SYHealth HIPAA Notice of Privacy Practices ENG June 2020 | Page 7
• Military and Veterans: If you are or were a member of the armed forces, we may release
Health Information about you to military command authorities as authorized or required by
law.
• Law Enforcement: We may disclose health information purposes as required by law or in
response to a valid subpoena.
• Health Oversight Agencies and Public Health Authorities: If a member of our work
force or a BA believes in good faith that we have engaged in unlawful conduct or violated
professional or clinical standards and are potentially endangering one or more patients,
workers, and/or the public, they may disclose your health information to health oversight
agencies and/or public health authorities, such as the Department of Health and Human
Services (HHS).
Other uses and disclosures not described in this notice shall only be made with your prior
written authorization which authorization may be “revoked” by you at any time by providing
us with written notice of your revocation.

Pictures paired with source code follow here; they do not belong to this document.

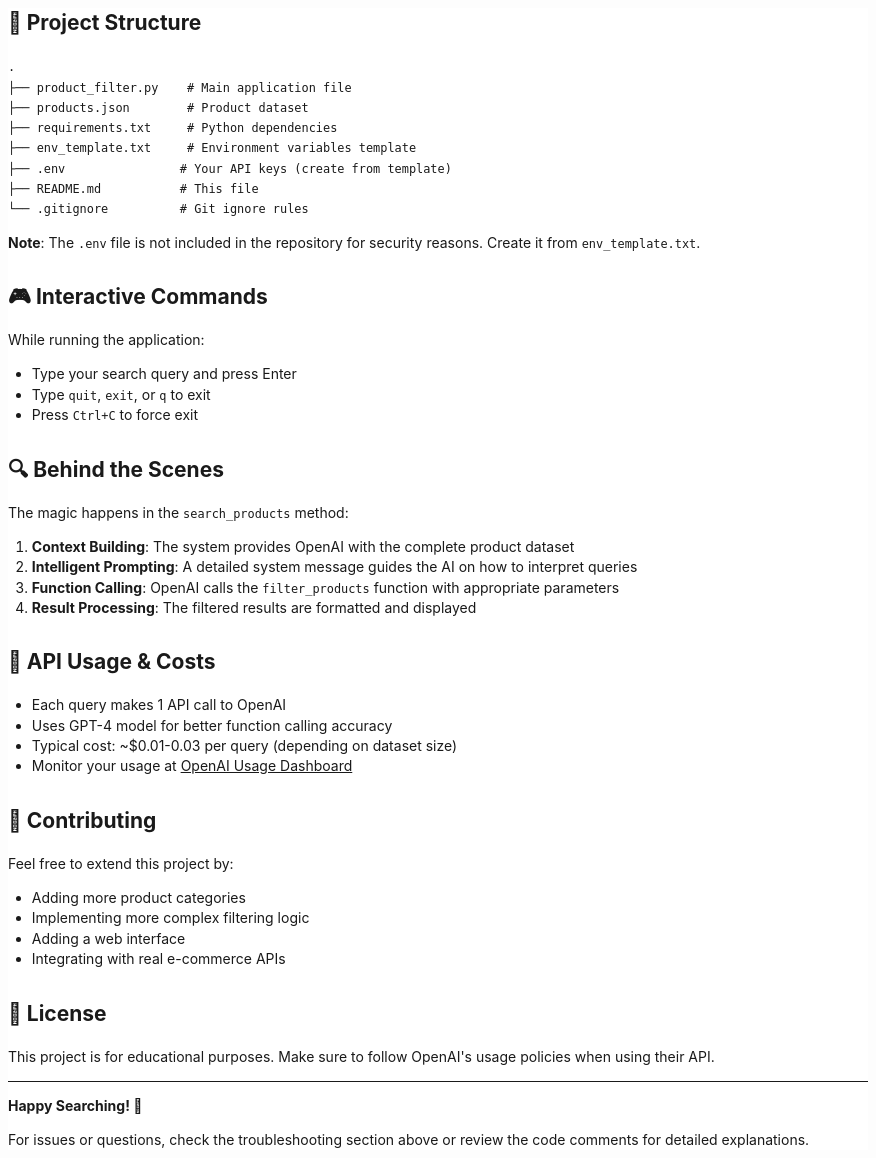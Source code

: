 
## 📁 Project Structure

```
.
├── product_filter.py    # Main application file
├── products.json        # Product dataset
├── requirements.txt     # Python dependencies
├── env_template.txt     # Environment variables template
├── .env                # Your API keys (create from template)
├── README.md           # This file
└── .gitignore          # Git ignore rules
```

**Note**: The `.env` file is not included in the repository for security reasons. Create it from `env_template.txt`.

## 🎮 Interactive Commands

While running the application:
- Type your search query and press Enter
- Type `quit`, `exit`, or `q` to exit
- Press `Ctrl+C` to force exit

## 🔍 Behind the Scenes

The magic happens in the `search_products` method:

1. **Context Building**: The system provides OpenAI with the complete product dataset
2. **Intelligent Prompting**: A detailed system message guides the AI on how to interpret queries
3. **Function Calling**: OpenAI calls the `filter_products` function with appropriate parameters
4. **Result Processing**: The filtered results are formatted and displayed

## 🚨 API Usage & Costs

- Each query makes 1 API call to OpenAI
- Uses GPT-4 model for better function calling accuracy
- Typical cost: ~$0.01-0.03 per query (depending on dataset size)
- Monitor your usage at [OpenAI Usage Dashboard](https://platform.openai.com/usage)

## 🤝 Contributing

Feel free to extend this project by:
- Adding more product categories
- Implementing more complex filtering logic
- Adding a web interface
- Integrating with real e-commerce APIs

## 📄 License

This project is for educational purposes. Make sure to follow OpenAI's usage policies when using their API.

---

**Happy Searching! 🎉**

For issues or questions, check the troubleshooting section above or review the code comments for detailed explanations.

YOUR WRITTEN AUTHORIZATION
FOR ANY PURPOSE OTHER THAN THE ONES DESCRIBED ABOVE WE MAY ONLY USE OR
DISCLOSE YOUR PROTECTED HEALTH INFORMATION WHEN YOU GIVE US YOUR WRITTEN
AUTHORIZATION.
• Highly Confidential Information: Federal and state law require special privacy
protections for certain highly confidential information about you (“Highly Confidential
Information”), including your health information that is maintained in psychotherapy notes
or is about: (1) mental health and developmental disabilities services; (2) alcohol and drug
abuse prevention, treatment and referral; (3) HIV/AIDS testing, diagnosis or treatment; (4)
communicable disease(s); (5) genetic testing; (6) child abuse and neglect; (7) domestic or
elder abuse; or (8) sexual assault. In order for your Highly Confidential Information to be
disclosed for a purpose other than those permitted by law, your written authorization is
required.
EXAMPLES REQUIRING YOUR AUTHORIZATION PRIOR TO DISCLOSURE
• Psychotherapy Notes: Your prior written authorization is required before we may
disclose health information contained in psychotherapy notes (except for treatment,
payment, and health care purposes, internal training programs, regulatory oversight
activities, upon request by coroner’s office, when otherwise required by law, and in defense
against legal actions).
• Marketing Purposes: Your prior written authorization is required before we may disclose
health information for marketing purposes.
• Sales purposes: Your prior written authorization is required before we may disclose
health information for sales purposes. SYHealth does not participate in the sale of PHI.